When John Waters was creating his "celluloid atrocities" in 1970s Baltimore — directing the 300-pound drag queen Divine to commit some of the most nauseating acts ever caught on film — he probably never dreamed that he would one day see two of his movies transformed into big-budget Broadway musicals.
Waters' audiences probably didn't expect that the auteur of low-budget shock comedies such as Desperate Living and Pink Flamingos would turn out a deeply compassionate, insightful book about real-life characters living on the margins of society, both at the pinnacle of achievement and deep in the gutter.

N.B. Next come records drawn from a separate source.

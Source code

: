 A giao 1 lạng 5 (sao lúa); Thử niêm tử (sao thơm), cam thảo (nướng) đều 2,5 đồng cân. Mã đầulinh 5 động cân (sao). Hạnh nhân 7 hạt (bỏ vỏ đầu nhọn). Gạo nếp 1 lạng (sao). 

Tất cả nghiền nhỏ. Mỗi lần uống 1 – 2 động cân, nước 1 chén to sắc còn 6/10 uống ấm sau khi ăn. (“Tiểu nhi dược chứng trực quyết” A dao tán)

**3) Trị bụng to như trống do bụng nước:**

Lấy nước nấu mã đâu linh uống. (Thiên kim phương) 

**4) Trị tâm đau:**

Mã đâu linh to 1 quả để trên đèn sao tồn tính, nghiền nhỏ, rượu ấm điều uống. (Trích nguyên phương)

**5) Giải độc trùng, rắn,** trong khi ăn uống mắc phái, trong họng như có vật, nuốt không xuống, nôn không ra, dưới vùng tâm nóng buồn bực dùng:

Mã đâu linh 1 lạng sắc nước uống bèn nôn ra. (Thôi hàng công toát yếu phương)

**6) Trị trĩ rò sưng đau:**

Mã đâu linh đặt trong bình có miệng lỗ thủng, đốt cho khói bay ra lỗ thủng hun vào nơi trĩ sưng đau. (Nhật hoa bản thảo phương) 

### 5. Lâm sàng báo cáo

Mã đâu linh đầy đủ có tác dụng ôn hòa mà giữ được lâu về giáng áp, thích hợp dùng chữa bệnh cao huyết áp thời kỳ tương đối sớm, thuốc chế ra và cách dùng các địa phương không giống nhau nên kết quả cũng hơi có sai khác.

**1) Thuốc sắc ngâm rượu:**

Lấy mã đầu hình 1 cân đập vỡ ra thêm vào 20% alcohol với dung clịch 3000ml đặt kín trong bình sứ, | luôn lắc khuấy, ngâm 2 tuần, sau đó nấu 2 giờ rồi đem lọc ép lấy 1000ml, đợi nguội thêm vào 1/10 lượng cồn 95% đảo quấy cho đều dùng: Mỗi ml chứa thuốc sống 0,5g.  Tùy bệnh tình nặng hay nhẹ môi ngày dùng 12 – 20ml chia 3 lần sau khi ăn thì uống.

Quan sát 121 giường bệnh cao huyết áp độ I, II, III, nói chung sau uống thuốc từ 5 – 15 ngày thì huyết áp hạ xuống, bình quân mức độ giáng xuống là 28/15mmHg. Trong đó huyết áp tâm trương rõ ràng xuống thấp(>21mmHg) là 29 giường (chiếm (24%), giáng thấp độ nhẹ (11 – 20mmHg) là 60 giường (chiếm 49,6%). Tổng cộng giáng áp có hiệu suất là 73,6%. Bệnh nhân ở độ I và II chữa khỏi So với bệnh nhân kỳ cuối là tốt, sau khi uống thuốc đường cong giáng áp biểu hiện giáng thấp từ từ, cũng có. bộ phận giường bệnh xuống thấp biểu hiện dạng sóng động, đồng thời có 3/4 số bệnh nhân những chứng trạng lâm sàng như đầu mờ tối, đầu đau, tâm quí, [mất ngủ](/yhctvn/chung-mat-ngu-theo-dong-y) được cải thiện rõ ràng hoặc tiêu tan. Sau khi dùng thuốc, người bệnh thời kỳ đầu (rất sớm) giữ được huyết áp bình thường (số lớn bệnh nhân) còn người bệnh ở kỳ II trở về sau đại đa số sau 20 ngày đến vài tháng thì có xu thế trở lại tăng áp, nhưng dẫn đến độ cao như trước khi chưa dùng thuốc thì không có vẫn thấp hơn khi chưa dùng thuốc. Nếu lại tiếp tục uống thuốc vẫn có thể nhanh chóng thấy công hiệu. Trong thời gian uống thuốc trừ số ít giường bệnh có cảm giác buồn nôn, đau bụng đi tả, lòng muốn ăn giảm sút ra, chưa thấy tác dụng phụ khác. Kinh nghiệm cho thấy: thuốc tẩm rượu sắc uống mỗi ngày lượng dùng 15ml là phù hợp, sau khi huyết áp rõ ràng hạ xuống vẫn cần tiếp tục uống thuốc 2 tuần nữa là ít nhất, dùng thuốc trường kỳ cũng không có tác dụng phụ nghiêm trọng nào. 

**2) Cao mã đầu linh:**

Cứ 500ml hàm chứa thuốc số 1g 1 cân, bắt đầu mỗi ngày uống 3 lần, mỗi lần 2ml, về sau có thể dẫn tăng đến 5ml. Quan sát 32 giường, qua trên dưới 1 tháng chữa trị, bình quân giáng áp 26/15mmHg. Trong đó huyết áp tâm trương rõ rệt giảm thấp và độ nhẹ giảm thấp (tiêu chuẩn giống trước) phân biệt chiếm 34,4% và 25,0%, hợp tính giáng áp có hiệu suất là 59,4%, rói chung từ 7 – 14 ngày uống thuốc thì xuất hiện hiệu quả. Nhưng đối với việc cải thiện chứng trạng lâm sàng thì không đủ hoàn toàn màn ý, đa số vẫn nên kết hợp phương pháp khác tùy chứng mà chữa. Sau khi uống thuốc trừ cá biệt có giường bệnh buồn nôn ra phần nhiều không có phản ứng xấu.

Role Models collects 10 essays on figures Waters has admired throughout his life. He begins with Johnny Mathis ("So unironic, so perfect"), who welcomes the filmmaker into his Hollywood Hills home clad in all white and shoeless, the picture of grace. He visits his childhood obsession Patty McCormack, the original Bad Seed on Broadway and in the movie. Recently seen as the first lady in Frost/Nixon, she used to dread talking about the role that won her an Academy Award nomination at 11. Waters describes his love for the difficult novels of Denton Welch and Lionel Shriver, and the deconstructed, confrontational art of his "roommates" Mike Kelley, Cy Twombly, Peter Fischli and David Weiss. Little Richard proves to Waters that his outsized persona is no act.
But Waters also admires the unadmirable. His early fascination with the Manson family murders drew him to observe the trials, and he later struck up a genuine closeness with Leslie Van Houten. In the final chapter of Role Models, he fantasizes about an alternative career as a cult leader instead of a cult filmmaker, instructing his acolytes to "add to their threatening glamour."
That's his true inspiration. Though some of his subjects have found themselves in financial ruin and chemically dependent, he doesn't pronounce judgment on where their decisions have taken them. In Waters' world, authenticity is more important than a fully funded 401(k).